GPIO does not turn on LED

Hi Matt,

yes, working on embedded Linux and developing hardware designs is may daily job.

Capes can be seen as addons (shields, breakout boards, ...) for the beaglebone.
They bring out built in hardware features from the bone or extend the bone with new hardware functions.
Here you can find some capes: http://beagleboard.org/cape

Nice to hear, that you successfully could complete your testing.

regards
Ralf

Hi Ralf,

It’s great for you that you get to work in R&D, in such great fields as Embedded Linux and HW design!

You had ARM Experience before the BBB?

Where did you start learning on Embedded OS (as Linux) and on ARMs?

I come from the PIC world OS-less, and ARM with Linux (BBB) is so different to me!

Yes, thanks to you the PINMUX works well.
I’m now reading on how to configure GPIO Pins to generate interrupt.
The hard part is setting the Interrupt Handler.

Was it straight-forward for you to work with interrupts?

Hi Ralf,

It’s great for you that you get to work in R&D, in such great fields as Embedded Linux and HW design!

You had ARM Experience before the BBB?

Where did you start learning on Embedded OS (as Linux) and on ARMs?

I come from the PIC world OS-less, and ARM with Linux (BBB) is so different to me!

Yes, thanks to you the PINMUX works well.
I’m now reading on how to configure GPIO Pins to generate interrupt.
The hard part is setting the Interrupt Handler.

Was it straight-forward for you to work with interrupts?

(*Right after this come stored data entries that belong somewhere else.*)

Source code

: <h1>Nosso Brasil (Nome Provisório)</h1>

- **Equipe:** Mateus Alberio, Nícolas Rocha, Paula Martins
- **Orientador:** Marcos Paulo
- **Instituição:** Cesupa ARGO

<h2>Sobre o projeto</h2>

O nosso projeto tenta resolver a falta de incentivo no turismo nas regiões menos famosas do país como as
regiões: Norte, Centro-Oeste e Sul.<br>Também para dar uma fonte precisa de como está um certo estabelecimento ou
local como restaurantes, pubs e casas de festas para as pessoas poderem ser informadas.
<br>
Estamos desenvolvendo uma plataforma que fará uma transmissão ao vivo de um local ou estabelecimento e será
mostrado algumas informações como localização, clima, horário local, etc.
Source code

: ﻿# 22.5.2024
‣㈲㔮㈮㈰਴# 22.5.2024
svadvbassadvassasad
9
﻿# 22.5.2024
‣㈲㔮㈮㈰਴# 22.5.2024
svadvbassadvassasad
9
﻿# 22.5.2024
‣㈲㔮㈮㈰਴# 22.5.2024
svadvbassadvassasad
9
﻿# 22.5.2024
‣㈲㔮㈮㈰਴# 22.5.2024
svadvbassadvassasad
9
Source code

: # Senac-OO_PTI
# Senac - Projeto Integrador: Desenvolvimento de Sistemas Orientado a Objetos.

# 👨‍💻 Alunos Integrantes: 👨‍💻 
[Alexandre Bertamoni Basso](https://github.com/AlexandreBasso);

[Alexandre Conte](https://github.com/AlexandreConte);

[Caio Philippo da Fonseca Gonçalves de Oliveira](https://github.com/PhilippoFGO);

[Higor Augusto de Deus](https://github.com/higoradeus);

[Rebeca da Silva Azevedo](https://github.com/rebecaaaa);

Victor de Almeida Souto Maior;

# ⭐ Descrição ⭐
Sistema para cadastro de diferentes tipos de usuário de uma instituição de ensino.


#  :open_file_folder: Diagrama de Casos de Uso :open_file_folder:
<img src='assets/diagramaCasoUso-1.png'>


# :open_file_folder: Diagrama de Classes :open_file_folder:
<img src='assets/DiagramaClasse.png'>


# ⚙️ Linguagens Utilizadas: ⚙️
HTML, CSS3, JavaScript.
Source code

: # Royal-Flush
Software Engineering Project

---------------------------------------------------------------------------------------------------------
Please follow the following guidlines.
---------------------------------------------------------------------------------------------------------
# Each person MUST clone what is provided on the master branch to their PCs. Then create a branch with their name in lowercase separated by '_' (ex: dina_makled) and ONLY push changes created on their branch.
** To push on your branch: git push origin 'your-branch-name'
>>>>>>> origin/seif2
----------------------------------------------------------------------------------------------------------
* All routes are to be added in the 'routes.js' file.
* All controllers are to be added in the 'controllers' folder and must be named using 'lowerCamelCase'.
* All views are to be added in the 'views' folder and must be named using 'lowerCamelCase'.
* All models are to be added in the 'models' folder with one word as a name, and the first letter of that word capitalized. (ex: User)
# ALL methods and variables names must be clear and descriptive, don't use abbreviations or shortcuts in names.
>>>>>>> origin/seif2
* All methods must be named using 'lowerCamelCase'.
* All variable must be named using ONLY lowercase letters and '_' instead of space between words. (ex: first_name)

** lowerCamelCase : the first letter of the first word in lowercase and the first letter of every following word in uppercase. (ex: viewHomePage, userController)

All the training you need is here:

http://free-electrons.com/docs/

The training material is up to date and includes DeviceTree material.

Another good reference are Linux books by Robert Love, namely “Linux Kernel Development” and "Linux System Programming”. I like selected these because they are much more current than "Linux Device Drivers 3rd edition” but the updated version is due in July 2014.